Donizetti Critical Edition

Edited by Gabriele Dotto (2006)

Two-volume set: score + critical commentary pp. I-LVIII, 1-318 / 319-845
NR 139210
Piano vocal score available
CP 139213

While Donizetti’s autograph score was the principal source for most of the critical edition, a number of other sources, both autograph and non-autograph, were essential for a full reconstruction of the opera.

The autograph represents an intermediate stage between the first author-supervised productions of Vienna and Paris in 1842, and even though the first published vocal score (Ricordi, 1842) and at least one staging of the opera (Turin, 1842) directly reflect the autograph, its structure should not be considered a true “version” of the opera. Deciding exactly which structure to propose as the “base” version of Linda required, however, some compromise when evaluating the contemporary sources.

Surviving documentation suggests that there were three “versions” of the opera (as well as an abbreviated adaptation in French; since Donizetti supervised the translation, he presumably approved the abridgment).

After evaluating and comparing the sources for Linda, the editors have adopted a structure for the critical edition that closely follows the version of Vienna 1843, arguably Donizetti’s last, though such a definition is relative for a composer to whom the concept of “definitive” was foreign.

The critical edition, however, allows the performer the possibility of reproducing the other versions, and of recuperating passages which appear cut in A but which, as discussed in the Notes, may have been performed in the first production.
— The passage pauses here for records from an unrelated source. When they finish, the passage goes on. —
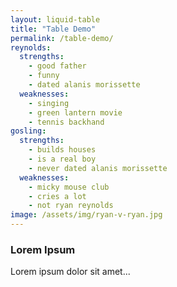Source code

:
 ```yaml
---
layout: liquid-table
title: "Table Demo"
permalink: /table-demo/
reynolds:
  strengths:
    - good father
    - funny
    - dated alanis morissette
  weaknesses:
    - singing
    - green lantern movie
    - tennis backhand
gosling:
  strengths:
    - builds houses
    - is a real boy
    - never dated alanis morissette
  weaknesses:
    - micky mouse club
    - cries a lot
    - not ryan reynolds
image: /assets/img/ryan-v-ryan.jpg
---
```


### Lorem Ipsum
Lorem ipsum dolor sit amet...
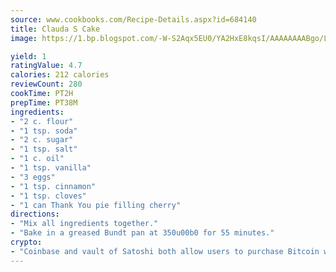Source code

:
 ```yaml
---
source: www.cookbooks.com/Recipe-Details.aspx?id=684140
title: Clauda S Cake
image: https://1.bp.blogspot.com/-W-S2Aqx5EU0/YA2HxE8kqsI/AAAAAAAABgo/LNxJ2X_rvYgPNsplYMgQNjuwxaZ0e3pQQCLcBGAsYHQ/s320/17.png

yield: 1
ratingValue: 4.7
calories: 212 calories
reviewCount: 280
cookTime: PT2H
prepTime: PT38M
ingredients:
- "2 c. flour"
- "1 tsp. soda"
- "2 c. sugar"
- "1 tsp. salt"
- "1 c. oil"
- "1 tsp. vanilla"
- "3 eggs"
- "1 tsp. cinnamon"
- "1 tsp. cloves"
- "1 can Thank You pie filling cherry"
directions:
- "Mix all ingredients together."
- "Bake in a greased Bundt pan at 350u00b0 for 55 minutes."
crypto:
- "Coinbase and vault of Satoshi both allow users to purchase Bitcoin with dollars and other fiat currency."
---
```

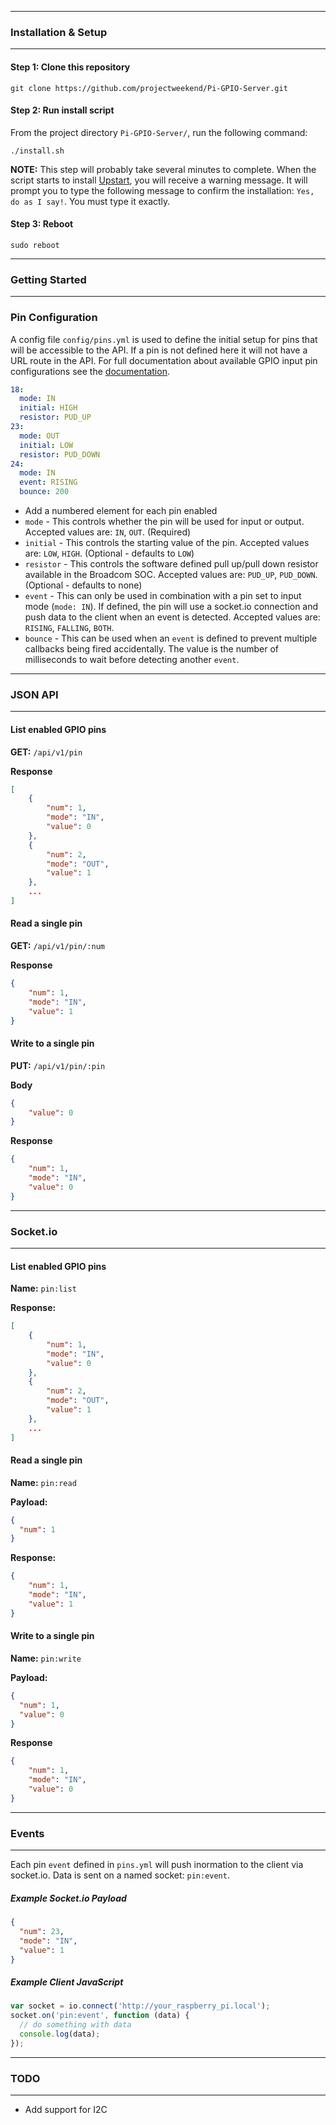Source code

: ------------------------------------------------------------------------------

### Installation & Setup

------------------------------------------------------------------------------

#### Step 1: Clone this repository

```
git clone https://github.com/projectweekend/Pi-GPIO-Server.git
```

#### Step 2: Run install script

From the project directory `Pi-GPIO-Server/`, run the following command:

```
./install.sh
```

**NOTE:** This step will probably take several minutes to complete. When the script starts to install [Upstart](http://upstart.ubuntu.com/), you will receive a warning message. It will prompt you to type the following message to confirm the installation: `Yes, do as I say!`. You must type it exactly.

#### Step 3: Reboot

```
sudo reboot
```


------------------------------------------------------------------------------

### Getting Started

------------------------------------------------------------------------------

### Pin Configuration

A config file `config/pins.yml` is used to define the initial setup for pins that will be accessible to the API. If a pin is not defined here it will not have a URL route in the API. For full documentation about available GPIO input pin configurations see the [documentation](http://sourceforge.net/p/raspberry-gpio-python/wiki/Examples/).

```yaml
18:
  mode: IN
  initial: HIGH
  resistor: PUD_UP
23:
  mode: OUT
  initial: LOW
  resistor: PUD_DOWN
24:
  mode: IN
  event: RISING
  bounce: 200
```

* Add a numbered element for each pin enabled
* `mode` - This controls whether the pin will be used for input or output. Accepted values are: `IN`, `OUT`. (Required)
* `initial` - This controls the starting value of the pin. Accepted values are: `LOW`, `HIGH`. (Optional - defaults to `LOW`)
* `resistor` - This controls the software defined pull up/pull down resistor available in the Broadcom SOC. Accepted values are: `PUD_UP`, `PUD_DOWN`. (Optional - defaults to none)
* `event` - This can only be used in combination with a pin set to input mode (`mode: IN`). If defined, the pin will use a socket.io connection and push data to the client when an event is detected. Accepted values are: `RISING`, `FALLING`, `BOTH`.
* `bounce` - This can be used when an `event` is defined to prevent multiple callbacks being fired accidentally. The value is the number of milliseconds to wait before detecting another `event`.


------------------------------------------------------------------------------

### JSON API

------------------------------------------------------------------------------

#### List enabled GPIO pins

**GET:** `/api/v1/pin`

**Response**

```json
[
    {
        "num": 1,
        "mode": "IN",
        "value": 0
    },
    {
        "num": 2,
        "mode": "OUT",
        "value": 1
    },
    ...
]
```

#### Read a single pin

**GET:** `/api/v1/pin/:num`

**Response**

```json
{
    "num": 1,
    "mode": "IN",
    "value": 1
}
```

#### Write to a single pin

**PUT:** `/api/v1/pin/:pin`

**Body**

```json
{
    "value": 0
}
```

**Response**

```json
{
    "num": 1,
    "mode": "IN",
    "value": 0
}
```


------------------------------------------------------------------------------

### Socket.io

------------------------------------------------------------------------------

#### List enabled GPIO pins

**Name:** `pin:list`

**Response:**

```json
[
    {
        "num": 1,
        "mode": "IN",
        "value": 0
    },
    {
        "num": 2,
        "mode": "OUT",
        "value": 1
    },
    ...
]
```

#### Read a single pin

**Name:** `pin:read`

**Payload:**

```json
{
  "num": 1
}
```

**Response:**

```json
{
    "num": 1,
    "mode": "IN",
    "value": 1
}
```

#### Write to a single pin

**Name:** `pin:write`

**Payload:**

```json
{
  "num": 1,
  "value": 0
}
```

**Response**

```json
{
    "num": 1,
    "mode": "IN",
    "value": 0
}
```


------------------------------------------------------------------------------

### Events

------------------------------------------------------------------------------

Each pin `event` defined in `pins.yml` will push inormation to the client via socket.io. Data is sent on a named socket: `pin:event`.

##### Example Socket.io Payload

```json
{
  "num": 23,
  "mode": "IN",
  "value": 1
}
```

##### Example Client JavaScript

```javascript
var socket = io.connect('http://your_raspberry_pi.local');
socket.on('pin:event', function (data) {
  // do something with data
  console.log(data);
});
```


------------------------------------------------------------------------------

### TODO

------------------------------------------------------------------------------

* Add support for I2C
Indeed, one should not overlook the merits of reconstructing the first version. While Donizetti, as many scholars (including the general editors of this series) have reiterated, would revise his operas whenever the opportunity arose, usually with the aim of improving their reception, Linda represents an unusual case of revisions made to a work that was already a success in each of its previous versions.

The critical edition also includes in the footnotes to the score a number of vocal variants from contemporary sources.